Nesta perspectiva relacional, entende-se que o psicólogo escolar deve se apropriar e se instrumentalizar para o estudo, análise e intervenção nas relações interpessoais, entendidas enquanto unidade de análise da prática educativa e pedagógica. Este posicionamento de caráter preventivo supõe que se crie um espaço de interlocução com os professores que tenha como foco tanto os aspectos objetivos dos processos de desenvolvimento e de aprendizagem como a conscientização dos aspectos subjetivos que permeiam estes processos (Araújo, 2003; Araújo & Almeida, 2003).

Faz-se extremamente necessário abandonar as concepções e práticas que entendem os fenômenos educativos sobre o prisma individual e dissociado do contexto histórico- social no qual está inserido, devendo se encaminhar para a adoção de concepções integradoras e amplas.

Pesquisas unidirecionais que focalizam apenas o ambiente familiar, por exemplo, devem procurar integrar outros aspectos, para além daqueles relacionados ao contexto familiar, como ocorre com o exemplo a seguir. Com o objetivo de identificar que recursos no ambiente familiar podem favorecer o desempenho escolar, uma investigação desenvolvida por Marturano (1999) constatou, junto a uma amostra clínica de 100 crianças encaminhadas por dificuldade de aprendizagem, que a presença ou ausência de materiais educacionais e do envolvimento parental podem afetar o desempenho escolar dos filhos.

As crianças que participaram da pesquisa estavam em atendimento psicológico clínico especializado.

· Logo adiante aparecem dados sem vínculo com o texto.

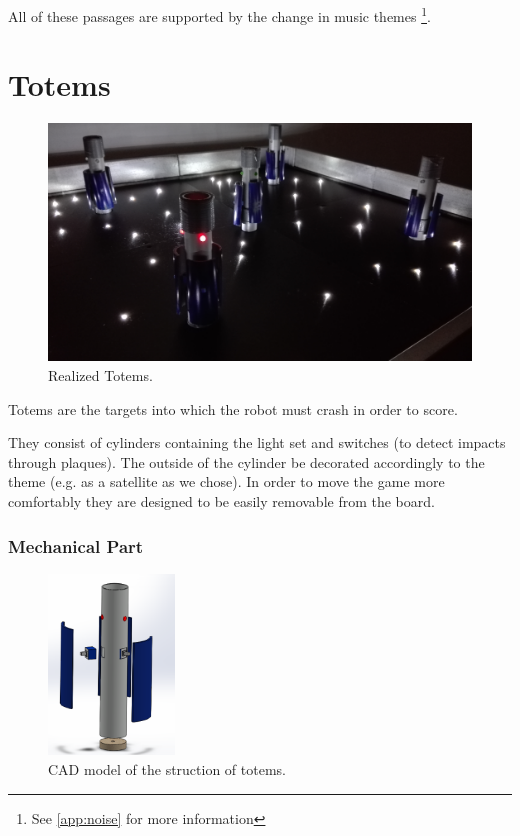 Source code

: \documentclass[a4paper,twoside]{book}
\begin{document}
All of these passages are supported by the change in music themes 
\footnote {See \autoref{app:noise} for more information}.


\section{Totems}

\begin{figure}[h]
\includegraphics[width=\linewidth]{img/IMG_20160616_111854} 
\caption{Realized Totems.}
\end{figure}

Totems are the targets into which the robot must crash in order to score.

They consist of cylinders containing the light set and switches (to detect impacts through plaques). The outside of the cylinder be decorated accordingly to the theme (e.g. as a satellite as we chose). In order to move the game more comfortably they are designed to be easily removable from the board.

\subsubsection{Mechanical Part}

\begin{figure} 
    \centering
    \includegraphics[width=0.3\textwidth]{img/totem_nuovo1}
    \caption{CAD model of the struction of totems.}
\end{figure}
\end{document}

A partir dos dados coletados em entrevistas com as mães e por textos solicitados às crianças, a autora aponta que o nível de elaboração da escrita das crianças está positivamente associado à disponibilidade de livros e brinquedos, enquanto o atraso escolar está negativamente associado à organização das rotinas e à diversidade de atividades compartilhadas com os pais. Nota-se que esta pesquisa não incluiu, em seu planejamento, por exemplo, a investigação de aspectos do cotidiano escolar ou social que participam do processo de ensino-aprendizagem. E, em conseqüência do desempenho acadêmico das crianças, foi atribuída responsabilidade exclusiva aos materiais educacionais disponíveis no ambiente familiar e ao envolvimento parental.

Assim, pesquisas e estudos que privilegiam apenas um contexto de desenvolvimento, por exemplo, devem ampliar seu olhar para a inter-relação existente entre os sujeitos, os afetos, as aprendizagens, os contextos, entre outros.